### RECORDS SUPPLIED
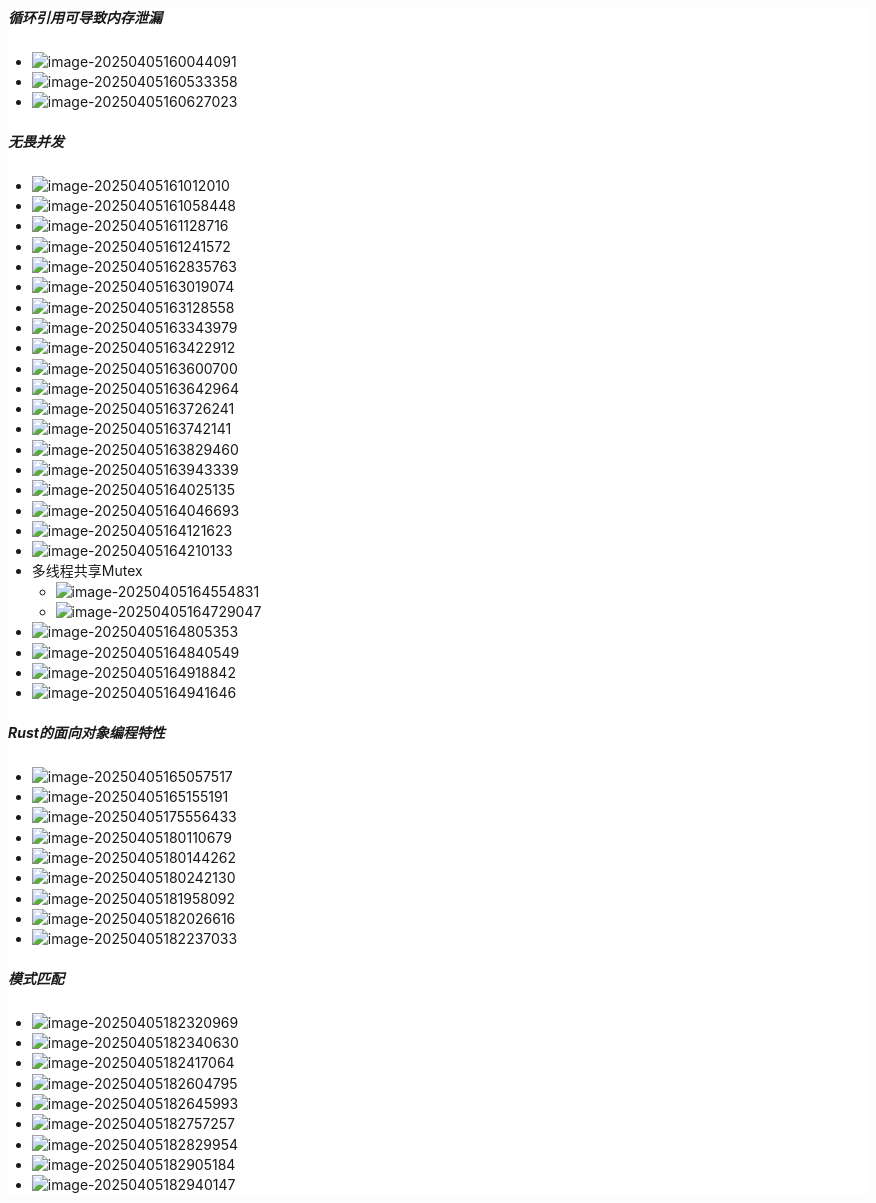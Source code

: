##### 循环引用可导致内存泄漏

- ![image-20250405160044091](images\image-20250405160044091.png)
- ![image-20250405160533358](images\image-20250405160533358.png)
- ![image-20250405160627023](images\image-20250405160627023.png)



##### 无畏并发

- ![image-20250405161012010](images\image-20250405161012010.png)
- ![image-20250405161058448](images\image-20250405161058448.png)
- ![image-20250405161128716](images\image-20250405161128716.png)
- ![image-20250405161241572](images\image-20250405161241572.png)
- ![image-20250405162835763](images\image-20250405162835763.png)
- ![image-20250405163019074](images\image-20250405163019074.png)
- ![image-20250405163128558](images\image-20250405163128558.png)
- ![image-20250405163343979](images\image-20250405163343979.png)
- ![image-20250405163422912](images\image-20250405163422912.png)
- ![image-20250405163600700](images\image-20250405163600700.png)
- ![image-20250405163642964](images\image-20250405163642964.png)
- ![image-20250405163726241](images\image-20250405163726241.png)
- ![image-20250405163742141](images\image-20250405163742141.png)
- ![image-20250405163829460](images\image-20250405163829460.png)
- ![image-20250405163943339](images\image-20250405163943339.png)
- ![image-20250405164025135](images\image-20250405164025135.png)
- ![image-20250405164046693](images\image-20250405164046693.png)
- ![image-20250405164121623](images\image-20250405164121623.png)
- ![image-20250405164210133](images\image-20250405164210133.png)
- 多线程共享Mutex
  - ![image-20250405164554831](images\image-20250405164554831.png)
  - ![image-20250405164729047](images\image-20250405164729047.png)
- ![image-20250405164805353](images\image-20250405164805353.png)
- ![image-20250405164840549](images\image-20250405164840549.png)
- ![image-20250405164918842](images\image-20250405164918842.png)
- ![image-20250405164941646](images\image-20250405164941646.png)



##### Rust的面向对象编程特性

- ![image-20250405165057517](images\image-20250405165057517.png)
- ![image-20250405165155191](images\image-20250405165155191.png)
- ![image-20250405175556433](images\image-20250405175556433.png)
- ![image-20250405180110679](images\image-20250405180110679.png)
- ![image-20250405180144262](images\image-20250405180144262.png)
- ![image-20250405180242130](images\image-20250405180242130.png)
- ![image-20250405181958092](images\image-20250405181958092.png)
- ![image-20250405182026616](images\image-20250405182026616.png)
- ![image-20250405182237033](images\image-20250405182237033.png)



##### 模式匹配

- ![image-20250405182320969](images\image-20250405182320969.png)
- ![image-20250405182340630](images\image-20250405182340630.png)
- ![image-20250405182417064](images\image-20250405182417064.png)
- ![image-20250405182604795](images\image-20250405182604795.png)
- ![image-20250405182645993](images\image-20250405182645993.png)
- ![image-20250405182757257](images\image-20250405182757257.png)
- ![image-20250405182829954](images\image-20250405182829954.png)
- ![image-20250405182905184](images\image-20250405182905184.png)
- ![image-20250405182940147](images\image-20250405182940147.png)
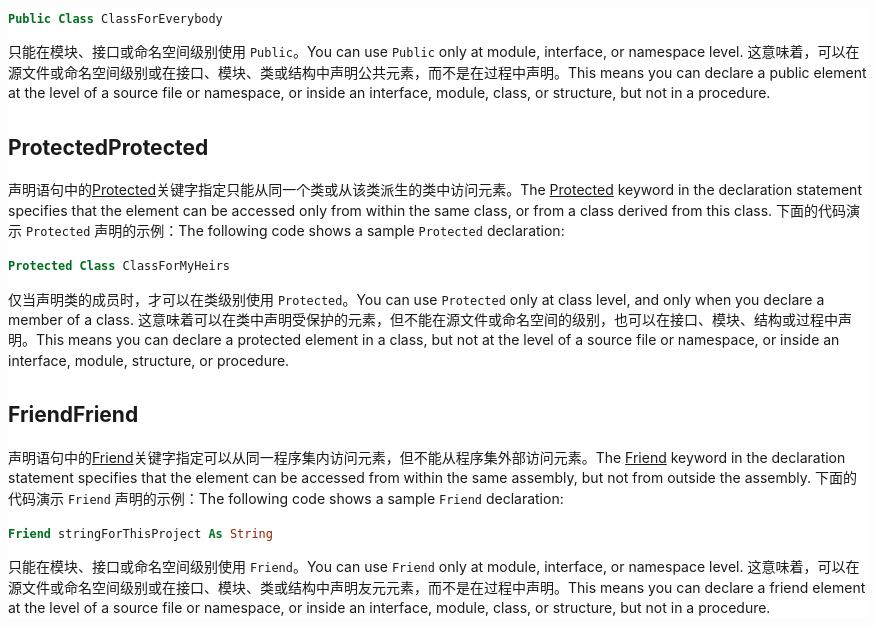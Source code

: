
 ```vb
Public Class ClassForEverybody
```

<span data-ttu-id="6a86e-110">只能在模块、接口或命名空间级别使用 `Public`。</span><span class="sxs-lookup"><span data-stu-id="6a86e-110">You can use `Public` only at module, interface, or namespace level.</span></span> <span data-ttu-id="6a86e-111">这意味着，可以在源文件或命名空间级别或在接口、模块、类或结构中声明公共元素，而不是在过程中声明。</span><span class="sxs-lookup"><span data-stu-id="6a86e-111">This means you can declare a public element at the level of a source file or namespace, or inside an interface, module, class, or structure, but not in a procedure.</span></span>
  
## <a name="protected"></a><span data-ttu-id="6a86e-112">Protected</span><span class="sxs-lookup"><span data-stu-id="6a86e-112">Protected</span></span>

<span data-ttu-id="6a86e-113">声明语句中的[Protected](../../../language-reference/modifiers/protected.md)关键字指定只能从同一个类或从该类派生的类中访问元素。</span><span class="sxs-lookup"><span data-stu-id="6a86e-113">The [Protected](../../../language-reference/modifiers/protected.md) keyword in the declaration statement specifies that the element can be accessed only from within the same class, or from a class derived from this class.</span></span> <span data-ttu-id="6a86e-114">下面的代码演示 `Protected` 声明的示例：</span><span class="sxs-lookup"><span data-stu-id="6a86e-114">The following code shows a sample `Protected` declaration:</span></span>

```vb
Protected Class ClassForMyHeirs
```

<span data-ttu-id="6a86e-115">仅当声明类的成员时，才可以在类级别使用 `Protected`。</span><span class="sxs-lookup"><span data-stu-id="6a86e-115">You can use `Protected` only at class level, and only when you declare a member of a class.</span></span> <span data-ttu-id="6a86e-116">这意味着可以在类中声明受保护的元素，但不能在源文件或命名空间的级别，也可以在接口、模块、结构或过程中声明。</span><span class="sxs-lookup"><span data-stu-id="6a86e-116">This means you can declare a protected element in a class, but not at the level of a source file or namespace, or inside an interface, module, structure, or procedure.</span></span>

## <a name="friend"></a><span data-ttu-id="6a86e-117">Friend</span><span class="sxs-lookup"><span data-stu-id="6a86e-117">Friend</span></span>

<span data-ttu-id="6a86e-118">声明语句中的[Friend](../../../language-reference/modifiers/friend.md)关键字指定可以从同一程序集内访问元素，但不能从程序集外部访问元素。</span><span class="sxs-lookup"><span data-stu-id="6a86e-118">The [Friend](../../../language-reference/modifiers/friend.md) keyword in the declaration statement specifies that the element can be accessed from within the same assembly, but not from outside the assembly.</span></span> <span data-ttu-id="6a86e-119">下面的代码演示 `Friend` 声明的示例：</span><span class="sxs-lookup"><span data-stu-id="6a86e-119">The following code shows a sample `Friend` declaration:</span></span>

```vb
Friend stringForThisProject As String
```

<span data-ttu-id="6a86e-120">只能在模块、接口或命名空间级别使用 `Friend`。</span><span class="sxs-lookup"><span data-stu-id="6a86e-120">You can use `Friend` only at module, interface, or namespace level.</span></span> <span data-ttu-id="6a86e-121">这意味着，可以在源文件或命名空间级别或在接口、模块、类或结构中声明友元元素，而不是在过程中声明。</span><span class="sxs-lookup"><span data-stu-id="6a86e-121">This means you can declare a friend element at the level of a source file or namespace, or inside an interface, module, class, or structure, but not in a procedure.</span></span>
######
## TASK DETAILS
Say how many lines in the records hold the string "Public". Give no other words.

## WRITTEN REPLY
2